GREAT THINKING THURSDAY
For Klein ISD Educators of Gifted
January 31, 2019
What Happened When I Dedicated Friday to Genius Hour
By Antoinette Sherman
Krimmel Intermediate Teacher
Explaining the concept of Genius Hour to my GT class was quite an experience in itself. I knew it was going to work when I saw eyes light up and heard gasps of excited energy.
At the beginning of this school year, I wanted to try something different and creative with my GT class. So, I thought to test the theory that says when kids are given the freedom and time to follow and explore their passion, they thrive and perform at their best. Therefore, I decided to dedicate each Friday to Genius Hour.
I laid out my expectations for the “experiment” and set mini-deadlines for them to meet. I was pleased to see how these kids went straight to the heart of the exercise, taking ownership of their learning. They knew what they were passionate about and dove deep into their research to learn more. “I love the fact that we are able to choose our own topic,” one student shared when they first embarked on their project.
We utilized Thrively.com and other credible websites to gather information and relevant data. I held them accountable for their time and assigned them weekly “reports” on their findings. Once the third report was completed, the students were ready to narrow their original list of 2-3 topics down to one.

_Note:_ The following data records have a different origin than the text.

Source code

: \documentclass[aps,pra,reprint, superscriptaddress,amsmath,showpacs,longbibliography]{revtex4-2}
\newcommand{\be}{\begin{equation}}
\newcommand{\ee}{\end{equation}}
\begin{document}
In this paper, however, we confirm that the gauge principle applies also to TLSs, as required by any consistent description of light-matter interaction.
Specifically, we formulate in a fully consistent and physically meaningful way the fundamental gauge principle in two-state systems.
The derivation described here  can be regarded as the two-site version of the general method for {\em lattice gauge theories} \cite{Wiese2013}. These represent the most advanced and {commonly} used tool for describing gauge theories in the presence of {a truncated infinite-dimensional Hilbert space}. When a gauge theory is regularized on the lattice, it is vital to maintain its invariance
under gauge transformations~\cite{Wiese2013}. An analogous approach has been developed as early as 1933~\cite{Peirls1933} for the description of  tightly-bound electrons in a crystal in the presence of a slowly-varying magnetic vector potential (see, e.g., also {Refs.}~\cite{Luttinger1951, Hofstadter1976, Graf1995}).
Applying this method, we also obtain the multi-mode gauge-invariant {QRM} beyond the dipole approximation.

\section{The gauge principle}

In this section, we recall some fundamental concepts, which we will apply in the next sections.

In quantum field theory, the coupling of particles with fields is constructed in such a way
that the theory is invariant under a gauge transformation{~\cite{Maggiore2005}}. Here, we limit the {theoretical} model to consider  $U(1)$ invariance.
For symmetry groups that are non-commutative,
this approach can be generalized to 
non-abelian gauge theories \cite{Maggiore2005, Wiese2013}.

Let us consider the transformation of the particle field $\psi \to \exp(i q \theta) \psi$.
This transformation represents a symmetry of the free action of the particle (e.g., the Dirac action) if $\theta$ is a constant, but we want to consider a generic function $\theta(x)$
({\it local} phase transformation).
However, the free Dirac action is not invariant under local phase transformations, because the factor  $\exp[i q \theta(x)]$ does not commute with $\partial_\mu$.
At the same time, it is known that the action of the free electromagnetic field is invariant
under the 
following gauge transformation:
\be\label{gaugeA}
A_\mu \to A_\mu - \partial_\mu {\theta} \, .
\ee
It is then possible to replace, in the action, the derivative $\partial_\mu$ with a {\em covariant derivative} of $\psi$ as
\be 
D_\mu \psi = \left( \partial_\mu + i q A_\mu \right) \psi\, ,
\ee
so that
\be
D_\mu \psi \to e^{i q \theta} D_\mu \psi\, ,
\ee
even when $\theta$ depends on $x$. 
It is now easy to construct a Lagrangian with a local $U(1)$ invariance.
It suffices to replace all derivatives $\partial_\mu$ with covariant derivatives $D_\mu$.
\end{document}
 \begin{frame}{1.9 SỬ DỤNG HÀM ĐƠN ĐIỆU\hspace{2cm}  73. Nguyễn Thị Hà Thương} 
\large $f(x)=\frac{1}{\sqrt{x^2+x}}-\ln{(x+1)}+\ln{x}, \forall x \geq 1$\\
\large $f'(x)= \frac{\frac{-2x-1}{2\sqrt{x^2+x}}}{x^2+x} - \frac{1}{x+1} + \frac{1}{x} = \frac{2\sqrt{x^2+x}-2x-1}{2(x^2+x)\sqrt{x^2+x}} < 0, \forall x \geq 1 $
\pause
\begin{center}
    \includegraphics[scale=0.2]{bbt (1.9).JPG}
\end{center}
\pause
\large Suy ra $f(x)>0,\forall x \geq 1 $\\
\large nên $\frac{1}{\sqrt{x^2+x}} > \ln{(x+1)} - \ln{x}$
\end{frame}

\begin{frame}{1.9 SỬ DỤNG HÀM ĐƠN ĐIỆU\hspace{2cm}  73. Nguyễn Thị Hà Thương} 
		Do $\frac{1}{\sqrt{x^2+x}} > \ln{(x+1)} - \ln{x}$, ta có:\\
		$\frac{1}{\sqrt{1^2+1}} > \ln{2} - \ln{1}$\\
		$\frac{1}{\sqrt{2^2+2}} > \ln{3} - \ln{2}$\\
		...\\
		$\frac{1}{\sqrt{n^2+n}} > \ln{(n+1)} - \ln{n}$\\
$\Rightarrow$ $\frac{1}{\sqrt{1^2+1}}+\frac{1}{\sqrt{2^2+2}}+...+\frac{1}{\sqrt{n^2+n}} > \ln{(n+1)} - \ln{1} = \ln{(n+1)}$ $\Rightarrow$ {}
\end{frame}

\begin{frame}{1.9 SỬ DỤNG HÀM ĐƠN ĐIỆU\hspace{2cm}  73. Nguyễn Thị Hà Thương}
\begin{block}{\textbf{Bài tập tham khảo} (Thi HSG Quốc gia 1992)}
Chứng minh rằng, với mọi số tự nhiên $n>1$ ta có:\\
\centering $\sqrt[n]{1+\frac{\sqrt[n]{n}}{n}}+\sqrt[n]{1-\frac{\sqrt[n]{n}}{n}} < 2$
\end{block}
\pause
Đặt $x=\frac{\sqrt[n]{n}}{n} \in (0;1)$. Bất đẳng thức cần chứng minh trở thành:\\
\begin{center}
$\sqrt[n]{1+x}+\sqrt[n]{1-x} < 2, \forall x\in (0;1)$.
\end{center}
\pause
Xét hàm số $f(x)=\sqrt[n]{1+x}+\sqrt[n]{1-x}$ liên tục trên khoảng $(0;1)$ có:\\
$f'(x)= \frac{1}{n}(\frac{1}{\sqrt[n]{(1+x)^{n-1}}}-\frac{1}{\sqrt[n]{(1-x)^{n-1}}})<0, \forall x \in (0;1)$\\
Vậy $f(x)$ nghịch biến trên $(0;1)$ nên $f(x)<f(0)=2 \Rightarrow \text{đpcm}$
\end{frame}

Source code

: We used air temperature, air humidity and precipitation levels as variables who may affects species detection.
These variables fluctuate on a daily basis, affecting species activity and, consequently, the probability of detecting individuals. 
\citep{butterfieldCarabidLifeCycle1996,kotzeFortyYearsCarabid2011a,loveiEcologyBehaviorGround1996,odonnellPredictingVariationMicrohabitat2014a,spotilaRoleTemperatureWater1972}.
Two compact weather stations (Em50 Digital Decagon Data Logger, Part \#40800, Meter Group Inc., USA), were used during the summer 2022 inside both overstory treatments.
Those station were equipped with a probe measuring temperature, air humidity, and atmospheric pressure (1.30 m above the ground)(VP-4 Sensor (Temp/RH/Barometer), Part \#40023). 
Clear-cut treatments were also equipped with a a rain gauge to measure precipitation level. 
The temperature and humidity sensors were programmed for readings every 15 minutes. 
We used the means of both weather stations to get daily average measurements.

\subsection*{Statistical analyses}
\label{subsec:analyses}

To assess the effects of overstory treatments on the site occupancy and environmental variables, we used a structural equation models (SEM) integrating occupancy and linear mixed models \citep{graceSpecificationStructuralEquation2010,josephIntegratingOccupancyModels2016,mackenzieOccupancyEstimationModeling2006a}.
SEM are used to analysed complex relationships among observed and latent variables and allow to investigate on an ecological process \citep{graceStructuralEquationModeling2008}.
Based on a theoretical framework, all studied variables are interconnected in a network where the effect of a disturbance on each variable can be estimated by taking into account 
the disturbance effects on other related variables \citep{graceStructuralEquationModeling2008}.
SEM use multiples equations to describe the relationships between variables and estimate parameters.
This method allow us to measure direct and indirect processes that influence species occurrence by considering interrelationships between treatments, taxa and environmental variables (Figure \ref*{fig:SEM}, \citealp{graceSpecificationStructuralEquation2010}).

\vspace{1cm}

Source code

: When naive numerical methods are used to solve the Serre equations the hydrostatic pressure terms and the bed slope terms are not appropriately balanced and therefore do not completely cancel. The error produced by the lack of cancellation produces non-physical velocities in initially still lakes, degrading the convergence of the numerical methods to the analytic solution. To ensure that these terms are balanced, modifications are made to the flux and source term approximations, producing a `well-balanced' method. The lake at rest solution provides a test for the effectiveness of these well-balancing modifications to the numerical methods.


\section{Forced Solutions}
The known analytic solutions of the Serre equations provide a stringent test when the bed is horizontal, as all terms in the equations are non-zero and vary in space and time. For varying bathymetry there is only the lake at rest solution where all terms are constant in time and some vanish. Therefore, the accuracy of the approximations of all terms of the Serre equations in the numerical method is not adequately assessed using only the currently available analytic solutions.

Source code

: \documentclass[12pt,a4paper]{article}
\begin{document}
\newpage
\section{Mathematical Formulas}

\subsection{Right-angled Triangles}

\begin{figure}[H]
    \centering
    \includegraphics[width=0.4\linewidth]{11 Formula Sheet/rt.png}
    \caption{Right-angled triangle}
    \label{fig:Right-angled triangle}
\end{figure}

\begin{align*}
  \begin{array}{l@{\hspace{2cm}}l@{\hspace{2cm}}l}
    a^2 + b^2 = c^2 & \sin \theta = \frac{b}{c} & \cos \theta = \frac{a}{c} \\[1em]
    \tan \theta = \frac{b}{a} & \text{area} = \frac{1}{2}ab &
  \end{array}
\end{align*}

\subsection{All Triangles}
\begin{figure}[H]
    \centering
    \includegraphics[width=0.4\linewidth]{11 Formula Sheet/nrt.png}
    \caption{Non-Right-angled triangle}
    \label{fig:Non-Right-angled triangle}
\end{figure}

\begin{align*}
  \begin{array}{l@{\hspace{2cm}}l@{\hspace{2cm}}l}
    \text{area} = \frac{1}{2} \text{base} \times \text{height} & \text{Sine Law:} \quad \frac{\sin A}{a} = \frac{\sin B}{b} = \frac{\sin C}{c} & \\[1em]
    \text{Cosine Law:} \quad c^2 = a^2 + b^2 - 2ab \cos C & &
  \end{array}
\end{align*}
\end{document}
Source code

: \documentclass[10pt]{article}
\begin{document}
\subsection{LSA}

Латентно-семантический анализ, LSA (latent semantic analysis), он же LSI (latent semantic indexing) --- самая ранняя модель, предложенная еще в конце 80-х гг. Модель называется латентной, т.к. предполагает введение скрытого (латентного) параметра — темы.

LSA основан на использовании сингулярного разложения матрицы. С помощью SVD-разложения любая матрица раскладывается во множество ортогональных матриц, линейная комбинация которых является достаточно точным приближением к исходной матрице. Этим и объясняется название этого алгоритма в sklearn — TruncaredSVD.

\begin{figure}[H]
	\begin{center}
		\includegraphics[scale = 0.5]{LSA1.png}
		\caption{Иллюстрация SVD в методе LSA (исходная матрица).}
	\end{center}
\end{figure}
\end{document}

Over the course of the semester, I conferenced with each student to assess and track their progress and to offer feedback and assistance where needed. Most worked independently, some in pairs. Some sought outside expertise, others surveyed teachers and students and asked well thought-out questions, while others relied on data from their research to complete their work. Yes, they were chatty and loud! Their reactions to whatever they were reading were highly audible, but it was heartening to see them so enthused and so involved in their learning.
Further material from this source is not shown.